EXERCISE » Every record below is to be retyped exactly, with the pictures left out.

RECORDS FOR THIS TASK »
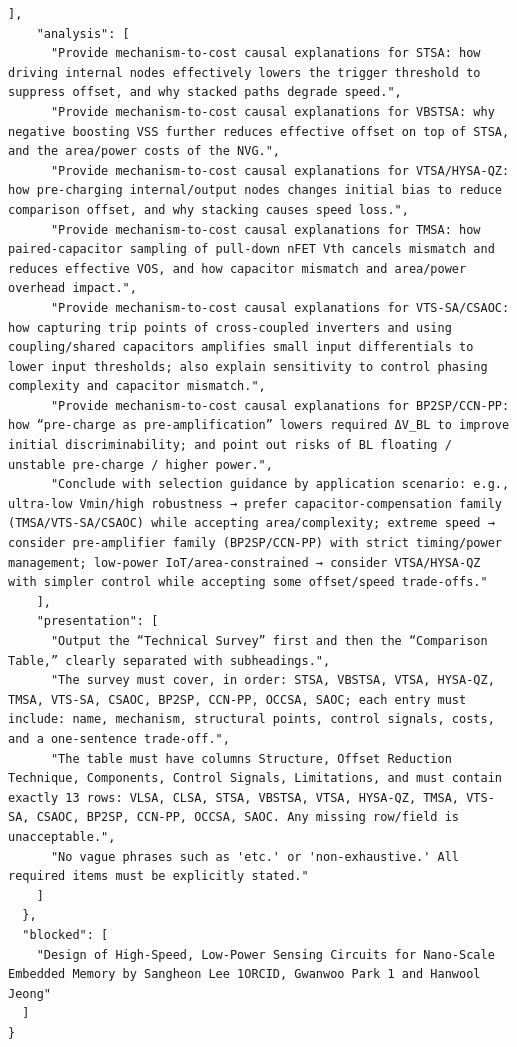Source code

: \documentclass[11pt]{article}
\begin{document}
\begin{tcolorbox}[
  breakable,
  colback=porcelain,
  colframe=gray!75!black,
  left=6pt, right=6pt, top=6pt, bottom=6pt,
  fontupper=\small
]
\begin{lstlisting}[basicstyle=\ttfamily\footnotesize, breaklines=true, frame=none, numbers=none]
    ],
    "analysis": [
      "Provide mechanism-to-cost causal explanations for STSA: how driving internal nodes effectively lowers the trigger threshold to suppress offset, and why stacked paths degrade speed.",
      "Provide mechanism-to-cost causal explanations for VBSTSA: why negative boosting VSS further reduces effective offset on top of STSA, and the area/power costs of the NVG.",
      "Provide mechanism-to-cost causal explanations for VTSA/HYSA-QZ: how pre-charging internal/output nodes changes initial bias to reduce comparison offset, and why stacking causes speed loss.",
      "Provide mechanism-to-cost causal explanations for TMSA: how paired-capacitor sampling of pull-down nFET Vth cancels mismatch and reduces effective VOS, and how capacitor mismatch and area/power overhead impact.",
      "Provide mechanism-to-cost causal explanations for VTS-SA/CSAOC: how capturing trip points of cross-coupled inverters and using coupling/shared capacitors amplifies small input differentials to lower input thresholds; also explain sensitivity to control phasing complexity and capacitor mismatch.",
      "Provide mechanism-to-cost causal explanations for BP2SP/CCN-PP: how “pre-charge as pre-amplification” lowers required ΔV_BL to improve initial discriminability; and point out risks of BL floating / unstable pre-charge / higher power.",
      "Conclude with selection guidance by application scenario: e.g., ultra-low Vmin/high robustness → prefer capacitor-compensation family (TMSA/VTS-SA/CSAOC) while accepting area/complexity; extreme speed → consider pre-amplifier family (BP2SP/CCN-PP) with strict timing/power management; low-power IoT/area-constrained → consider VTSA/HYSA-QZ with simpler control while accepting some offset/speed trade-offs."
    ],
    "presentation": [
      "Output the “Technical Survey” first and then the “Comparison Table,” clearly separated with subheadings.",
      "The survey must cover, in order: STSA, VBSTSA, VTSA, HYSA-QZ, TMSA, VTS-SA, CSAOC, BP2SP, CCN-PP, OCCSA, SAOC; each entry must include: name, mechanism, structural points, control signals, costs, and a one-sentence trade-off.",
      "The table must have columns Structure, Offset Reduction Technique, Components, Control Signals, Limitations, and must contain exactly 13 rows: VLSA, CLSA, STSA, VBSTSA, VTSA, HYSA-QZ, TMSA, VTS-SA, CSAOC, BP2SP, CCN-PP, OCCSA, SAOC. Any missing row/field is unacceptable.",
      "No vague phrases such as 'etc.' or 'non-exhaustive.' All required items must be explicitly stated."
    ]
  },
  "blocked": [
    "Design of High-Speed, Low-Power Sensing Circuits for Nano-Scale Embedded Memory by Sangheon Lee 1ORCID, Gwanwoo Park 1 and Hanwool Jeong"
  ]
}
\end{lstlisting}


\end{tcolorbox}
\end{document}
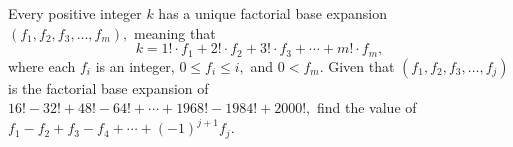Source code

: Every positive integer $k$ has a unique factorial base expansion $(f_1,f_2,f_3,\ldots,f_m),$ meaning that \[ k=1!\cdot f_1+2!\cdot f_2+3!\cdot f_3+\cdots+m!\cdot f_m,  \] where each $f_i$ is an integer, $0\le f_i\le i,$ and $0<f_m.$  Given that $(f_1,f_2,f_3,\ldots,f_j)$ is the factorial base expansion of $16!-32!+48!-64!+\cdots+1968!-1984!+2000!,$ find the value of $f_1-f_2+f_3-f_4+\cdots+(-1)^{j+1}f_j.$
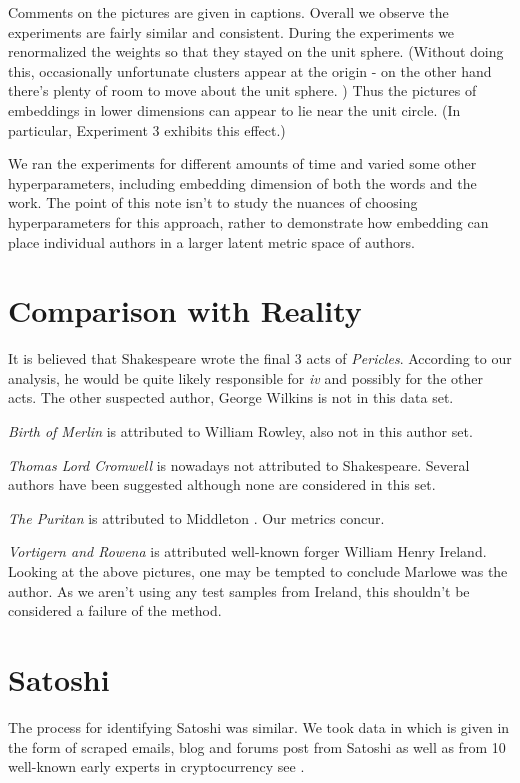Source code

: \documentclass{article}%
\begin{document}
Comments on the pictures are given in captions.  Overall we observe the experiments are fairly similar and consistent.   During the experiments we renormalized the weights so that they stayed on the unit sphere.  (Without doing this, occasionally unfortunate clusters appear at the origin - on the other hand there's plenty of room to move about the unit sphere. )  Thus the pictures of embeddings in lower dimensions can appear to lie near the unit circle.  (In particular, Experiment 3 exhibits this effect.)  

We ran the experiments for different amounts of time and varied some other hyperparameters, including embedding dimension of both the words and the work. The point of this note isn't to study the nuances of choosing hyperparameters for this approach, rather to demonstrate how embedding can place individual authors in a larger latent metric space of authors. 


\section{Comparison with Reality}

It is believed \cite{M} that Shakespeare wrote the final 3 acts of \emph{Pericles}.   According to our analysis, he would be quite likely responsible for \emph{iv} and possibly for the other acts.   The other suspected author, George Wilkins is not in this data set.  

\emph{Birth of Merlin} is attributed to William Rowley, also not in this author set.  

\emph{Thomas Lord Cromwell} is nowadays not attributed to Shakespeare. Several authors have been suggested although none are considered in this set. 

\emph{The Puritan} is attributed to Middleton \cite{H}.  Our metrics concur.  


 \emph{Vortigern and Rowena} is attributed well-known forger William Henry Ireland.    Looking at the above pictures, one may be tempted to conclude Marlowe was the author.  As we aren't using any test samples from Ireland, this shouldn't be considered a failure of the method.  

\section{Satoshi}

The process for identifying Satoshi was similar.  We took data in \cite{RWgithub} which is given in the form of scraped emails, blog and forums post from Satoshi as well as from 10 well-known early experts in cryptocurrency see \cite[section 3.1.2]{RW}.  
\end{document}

EXERCISE RESPONSE »
Source code

: \documentclass[11pt]{article}
\begin{document}
\begin{tcolorbox}[
  breakable,
  colback=porcelain,
  colframe=gray!75!black,
  left=6pt, right=6pt, top=6pt, bottom=6pt,
  fontupper=\small
]
\begin{lstlisting}[basicstyle=\ttfamily\footnotesize, breaklines=true, frame=none, numbers=none]
    ],
    "analysis": [
      "Provide mechanism-to-cost causal explanations for STSA: how driving internal nodes effectively lowers the trigger threshold to suppress offset, and why stacked paths degrade speed.",
      "Provide mechanism-to-cost causal explanations for VBSTSA: why negative boosting VSS further reduces effective offset on top of STSA, and the area/power costs of the NVG.",
      "Provide mechanism-to-cost causal explanations for VTSA/HYSA-QZ: how pre-charging internal/output nodes changes initial bias to reduce comparison offset, and why stacking causes speed loss.",
      "Provide mechanism-to-cost causal explanations for TMSA: how paired-capacitor sampling of pull-down nFET Vth cancels mismatch and reduces effective VOS, and how capacitor mismatch and area/power overhead impact.",
      "Provide mechanism-to-cost causal explanations for VTS-SA/CSAOC: how capturing trip points of cross-coupled inverters and using coupling/shared capacitors amplifies small input differentials to lower input thresholds; also explain sensitivity to control phasing complexity and capacitor mismatch.",
      "Provide mechanism-to-cost causal explanations for BP2SP/CCN-PP: how “pre-charge as pre-amplification” lowers required ΔV_BL to improve initial discriminability; and point out risks of BL floating / unstable pre-charge / higher power.",
      "Conclude with selection guidance by application scenario: e.g., ultra-low Vmin/high robustness → prefer capacitor-compensation family (TMSA/VTS-SA/CSAOC) while accepting area/complexity; extreme speed → consider pre-amplifier family (BP2SP/CCN-PP) with strict timing/power management; low-power IoT/area-constrained → consider VTSA/HYSA-QZ with simpler control while accepting some offset/speed trade-offs."
    ],
    "presentation": [
      "Output the “Technical Survey” first and then the “Comparison Table,” clearly separated with subheadings.",
      "The survey must cover, in order: STSA, VBSTSA, VTSA, HYSA-QZ, TMSA, VTS-SA, CSAOC, BP2SP, CCN-PP, OCCSA, SAOC; each entry must include: name, mechanism, structural points, control signals, costs, and a one-sentence trade-off.",
      "The table must have columns Structure, Offset Reduction Technique, Components, Control Signals, Limitations, and must contain exactly 13 rows: VLSA, CLSA, STSA, VBSTSA, VTSA, HYSA-QZ, TMSA, VTS-SA, CSAOC, BP2SP, CCN-PP, OCCSA, SAOC. Any missing row/field is unacceptable.",
      "No vague phrases such as 'etc.' or 'non-exhaustive.' All required items must be explicitly stated."
    ]
  },
  "blocked": [
    "Design of High-Speed, Low-Power Sensing Circuits for Nano-Scale Embedded Memory by Sangheon Lee 1ORCID, Gwanwoo Park 1 and Hanwool Jeong"
  ]
}
\end{lstlisting}


\end{tcolorbox}
\end{document}
Source code

: Every positive integer $k$ has a unique factorial base expansion $(f_1,f_2,f_3,\ldots,f_m),$ meaning that \[ k=1!\cdot f_1+2!\cdot f_2+3!\cdot f_3+\cdots+m!\cdot f_m,  \] where each $f_i$ is an integer, $0\le f_i\le i,$ and $0<f_m.$  Given that $(f_1,f_2,f_3,\ldots,f_j)$ is the factorial base expansion of $16!-32!+48!-64!+\cdots+1968!-1984!+2000!,$ find the value of $f_1-f_2+f_3-f_4+\cdots+(-1)^{j+1}f_j.$
Source code

: \documentclass{article}%
\begin{document}
Comments on the pictures are given in captions.  Overall we observe the experiments are fairly similar and consistent.   During the experiments we renormalized the weights so that they stayed on the unit sphere.  (Without doing this, occasionally unfortunate clusters appear at the origin - on the other hand there's plenty of room to move about the unit sphere. )  Thus the pictures of embeddings in lower dimensions can appear to lie near the unit circle.  (In particular, Experiment 3 exhibits this effect.)  

We ran the experiments for different amounts of time and varied some other hyperparameters, including embedding dimension of both the words and the work. The point of this note isn't to study the nuances of choosing hyperparameters for this approach, rather to demonstrate how embedding can place individual authors in a larger latent metric space of authors. 


\section{Comparison with Reality}

It is believed \cite{M} that Shakespeare wrote the final 3 acts of \emph{Pericles}.   According to our analysis, he would be quite likely responsible for \emph{iv} and possibly for the other acts.   The other suspected author, George Wilkins is not in this data set.  

\emph{Birth of Merlin} is attributed to William Rowley, also not in this author set.  

\emph{Thomas Lord Cromwell} is nowadays not attributed to Shakespeare. Several authors have been suggested although none are considered in this set. 

\emph{The Puritan} is attributed to Middleton \cite{H}.  Our metrics concur.  


 \emph{Vortigern and Rowena} is attributed well-known forger William Henry Ireland.    Looking at the above pictures, one may be tempted to conclude Marlowe was the author.  As we aren't using any test samples from Ireland, this shouldn't be considered a failure of the method.  

\section{Satoshi}

The process for identifying Satoshi was similar.  We took data in \cite{RWgithub} which is given in the form of scraped emails, blog and forums post from Satoshi as well as from 10 well-known early experts in cryptocurrency see \cite[section 3.1.2]{RW}.  
\end{document}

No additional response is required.